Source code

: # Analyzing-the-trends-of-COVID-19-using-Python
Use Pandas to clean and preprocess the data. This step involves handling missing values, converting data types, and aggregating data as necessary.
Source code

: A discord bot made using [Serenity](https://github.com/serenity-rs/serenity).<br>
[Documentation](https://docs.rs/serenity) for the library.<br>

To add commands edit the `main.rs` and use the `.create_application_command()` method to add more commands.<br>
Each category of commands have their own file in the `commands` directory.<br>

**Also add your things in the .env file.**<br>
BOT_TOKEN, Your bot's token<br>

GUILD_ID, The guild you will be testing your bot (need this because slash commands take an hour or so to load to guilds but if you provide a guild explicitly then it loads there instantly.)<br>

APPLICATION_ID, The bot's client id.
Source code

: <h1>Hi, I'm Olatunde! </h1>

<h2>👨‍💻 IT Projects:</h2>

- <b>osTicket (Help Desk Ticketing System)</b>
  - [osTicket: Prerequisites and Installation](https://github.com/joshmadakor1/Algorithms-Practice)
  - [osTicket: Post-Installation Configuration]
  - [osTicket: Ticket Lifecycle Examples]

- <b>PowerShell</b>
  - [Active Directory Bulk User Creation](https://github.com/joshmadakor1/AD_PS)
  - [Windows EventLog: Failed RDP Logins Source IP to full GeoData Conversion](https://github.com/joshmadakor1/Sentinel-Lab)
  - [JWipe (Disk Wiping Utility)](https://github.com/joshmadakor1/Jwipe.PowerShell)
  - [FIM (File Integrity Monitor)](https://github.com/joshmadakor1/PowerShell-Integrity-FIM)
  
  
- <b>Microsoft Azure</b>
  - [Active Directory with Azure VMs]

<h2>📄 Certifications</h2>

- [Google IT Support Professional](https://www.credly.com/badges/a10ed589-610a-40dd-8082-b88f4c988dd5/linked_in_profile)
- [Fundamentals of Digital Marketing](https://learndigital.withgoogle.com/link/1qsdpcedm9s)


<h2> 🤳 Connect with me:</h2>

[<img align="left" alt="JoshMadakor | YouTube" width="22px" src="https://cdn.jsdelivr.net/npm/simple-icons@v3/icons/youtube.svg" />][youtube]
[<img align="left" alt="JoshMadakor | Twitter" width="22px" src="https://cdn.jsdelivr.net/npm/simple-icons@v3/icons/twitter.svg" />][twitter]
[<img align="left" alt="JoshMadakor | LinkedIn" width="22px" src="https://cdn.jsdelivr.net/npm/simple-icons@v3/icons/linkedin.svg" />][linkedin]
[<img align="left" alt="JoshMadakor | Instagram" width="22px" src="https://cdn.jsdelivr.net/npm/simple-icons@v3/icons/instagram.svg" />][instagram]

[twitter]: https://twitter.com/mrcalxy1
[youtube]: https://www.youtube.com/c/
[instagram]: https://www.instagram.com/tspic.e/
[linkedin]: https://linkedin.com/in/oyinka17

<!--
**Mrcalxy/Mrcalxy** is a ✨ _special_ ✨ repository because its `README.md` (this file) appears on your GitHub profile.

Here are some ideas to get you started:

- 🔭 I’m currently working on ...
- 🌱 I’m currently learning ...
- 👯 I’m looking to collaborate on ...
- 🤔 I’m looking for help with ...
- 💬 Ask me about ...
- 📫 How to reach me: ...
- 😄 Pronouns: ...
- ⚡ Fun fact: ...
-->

**REQUIREMENT**
Output the listing exactly. Leave no line out.

**RESPONSE BOX**
Source code

: # Analyzing-the-trends-of-COVID-19-using-Python
Use Pandas to clean and preprocess the data. This step involves handling missing values, converting data types, and aggregating data as necessary.
Source code

: A discord bot made using [Serenity](https://github.com/serenity-rs/serenity).<br>
[Documentation](https://docs.rs/serenity) for the library.<br>

To add commands edit the `main.rs` and use the `.create_application_command()` method to add more commands.<br>
Each category of commands have their own file in the `commands` directory.<br>

**Also add your things in the .env file.**<br>
BOT_TOKEN, Your bot's token<br>

GUILD_ID, The guild you will be testing your bot (need this because slash commands take an hour or so to load to guilds but if you provide a guild explicitly then it loads there instantly.)<br>

APPLICATION_ID, The bot's client id.
Source code

: <h1>Hi, I'm Olatunde! </h1>

<h2>👨‍💻 IT Projects:</h2>

- <b>osTicket (Help Desk Ticketing System)</b>
  - [osTicket: Prerequisites and Installation](https://github.com/joshmadakor1/Algorithms-Practice)
  - [osTicket: Post-Installation Configuration]
  - [osTicket: Ticket Lifecycle Examples]

- <b>PowerShell</b>
  - [Active Directory Bulk User Creation](https://github.com/joshmadakor1/AD_PS)
  - [Windows EventLog: Failed RDP Logins Source IP to full GeoData Conversion](https://github.com/joshmadakor1/Sentinel-Lab)
  - [JWipe (Disk Wiping Utility)](https://github.com/joshmadakor1/Jwipe.PowerShell)
  - [FIM (File Integrity Monitor)](https://github.com/joshmadakor1/PowerShell-Integrity-FIM)
  
  
- <b>Microsoft Azure</b>
  - [Active Directory with Azure VMs]

<h2>📄 Certifications</h2>

- [Google IT Support Professional](https://www.credly.com/badges/a10ed589-610a-40dd-8082-b88f4c988dd5/linked_in_profile)
- [Fundamentals of Digital Marketing](https://learndigital.withgoogle.com/link/1qsdpcedm9s)


<h2> 🤳 Connect with me:</h2>

[<img align="left" alt="JoshMadakor | YouTube" width="22px" src="https://cdn.jsdelivr.net/npm/simple-icons@v3/icons/youtube.svg" />][youtube]
[<img align="left" alt="JoshMadakor | Twitter" width="22px" src="https://cdn.jsdelivr.net/npm/simple-icons@v3/icons/twitter.svg" />][twitter]
[<img align="left" alt="JoshMadakor | LinkedIn" width="22px" src="https://cdn.jsdelivr.net/npm/simple-icons@v3/icons/linkedin.svg" />][linkedin]
[<img align="left" alt="JoshMadakor | Instagram" width="22px" src="https://cdn.jsdelivr.net/npm/simple-icons@v3/icons/instagram.svg" />][instagram]

[twitter]: https://twitter.com/mrcalxy1
[youtube]: https://www.youtube.com/c/
[instagram]: https://www.instagram.com/tspic.e/
[linkedin]: https://linkedin.com/in/oyinka17

<!--
**Mrcalxy/Mrcalxy** is a ✨ _special_ ✨ repository because its `README.md` (this file) appears on your GitHub profile.

Here are some ideas to get you started:

- 🔭 I’m currently working on ...
- 🌱 I’m currently learning ...
- 👯 I’m looking to collaborate on ...
- 🤔 I’m looking for help with ...
- 💬 Ask me about ...
- 📫 How to reach me: ...
- 😄 Pronouns: ...
- ⚡ Fun fact: ...
-->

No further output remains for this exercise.